Ilay curled on my side, silence ringing in my ears. I stared at my bathroom door, my brain fuzzy and nose still stuffy from crying on and off all night.

My eyes ached, but at least the tears had eased up.

We’d gotten word the afternoon before that Gideon would probably be tried as an adult.

Devon lay in a coma, his brain swelled from Gideon’s fists.

All because of me.

Letting out a whimpered sigh, I rolled onto my back, rubbing my eyes. If I’d allowed Gideon to kiss me like I’d secretly wanted, the party wouldn’t have happened. The fight wouldn’t have happened.

Gideon would still be laying in his own bed, probably jerking off thinking about me.

I tilted my head to the side, and without giving it thought, I climbed out of my bed and shuffled into the bathroom. His door sat cracked open like he usually left it, and the truth of his absence on the other side squeezed my chest.
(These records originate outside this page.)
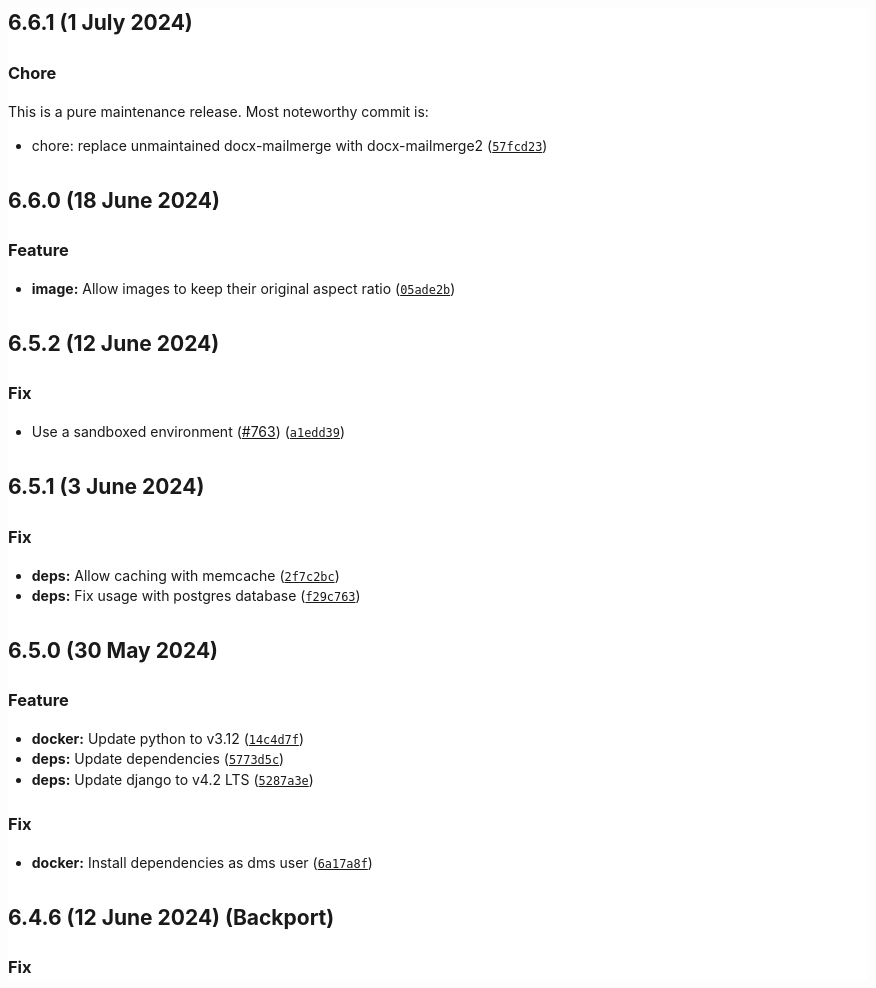 ## 6.6.1 (1 July 2024)
### Chore

This is a pure maintenance release. Most noteworthy commit is:

* chore: replace unmaintained docx-mailmerge with docx-mailmerge2 ([`57fcd23`](https://github.com/adfinis/document-merge-service/commit/57fcd230b08557f43128b8df70e23caa629494fb))

## 6.6.0 (18 June 2024)
### Feature

* **image:** Allow images to keep their original aspect ratio ([`05ade2b`](https://github.com/adfinis/document-merge-service/commit/05ade2b41f6668d7c92fb9fde9951977a8972753))

## 6.5.2 (12 June 2024)
### Fix

* Use a sandboxed environment ([#763](https://github.com/adfinis/document-merge-service/issues/763)) ([`a1edd39`](https://github.com/adfinis/document-merge-service/commit/a1edd39d33d1bdf75c31ea01c317547be90ca074))

## 6.5.1 (3 June 2024)
### Fix

* **deps:** Allow caching with memcache ([`2f7c2bc`](https://github.com/adfinis/document-merge-service/commit/2f7c2bc196f56dd5488101c8ad1e639671002005))
* **deps:** Fix usage with postgres database ([`f29c763`](https://github.com/adfinis/document-merge-service/commit/f29c7635d3fa7759c9c9e98bc6e437da650ebb26))

## 6.5.0 (30 May 2024)
### Feature

* **docker:** Update python to v3.12 ([`14c4d7f`](https://github.com/adfinis/document-merge-service/commit/14c4d7f97005ce9651be6dc37eae904125614e29))
* **deps:** Update dependencies ([`5773d5c`](https://github.com/adfinis/document-merge-service/commit/5773d5c5283543c843c4986daf8b71cc1cafa611))
* **deps:** Update django to v4.2 LTS ([`5287a3e`](https://github.com/adfinis/document-merge-service/commit/5287a3e4a6b26c12e122026f789e80d2c70f892b))

### Fix

* **docker:** Install dependencies as dms user ([`6a17a8f`](https://github.com/adfinis/document-merge-service/commit/6a17a8f1cfce053440790e9b62a7d6c21405f580))

## 6.4.6 (12 June 2024) (Backport)
### Fix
I pushed in his door and breathed in the scent of his soap, the masculinity that was all Gideon.

His bed sat unmade. Worn jeans on the floor beside his bureau. Blue T-shirt laying on the foot of his bed.

Swallowing against the ache in my throat, I moved forward and picked up his shirt. I held the cotton to my nose, filling my lungs with his scent—and my breath caught on a sob.

They say you don’t know what you have until it’s gone. Whoever they are, they had it so damn right.

My tormentor, my temptation, my protector.

Gone.

Even being hauled off in cuffs, he told me to stay away from Devon. Always looking out for me…

Wetness trickled down my cheek as I pulled his shirt over my camisole, the arms too long, the hem falling almost to my knees. Curled up on his bed, I rubbed my face against his pillow while crying yet more tears.

I couldn’t handle it. Didn’t know how to ease the dull pain radiating outward from my chest or how to stop the tears soaking his pillow.

Why had I lied? Going to Jenny’s, sneaking out…

All of this could’ve been avoided if I’d just stuck to the truth like Mother always said.

Lloyd was a master at calming her. If I’d asked him if I could attend the party, I bet he would have talked her into letting me go.

Shoulda, woulda, coulda.

And now, it’s too late.

A hearty sob escaped me, and I buried my face in soft flannel-covered feathers.

Lost in my pity party, the dip of the bed startled me. Mother would have chided rather than touched my hair. I let out a loud sob and threw myself into Lloyd’s arms.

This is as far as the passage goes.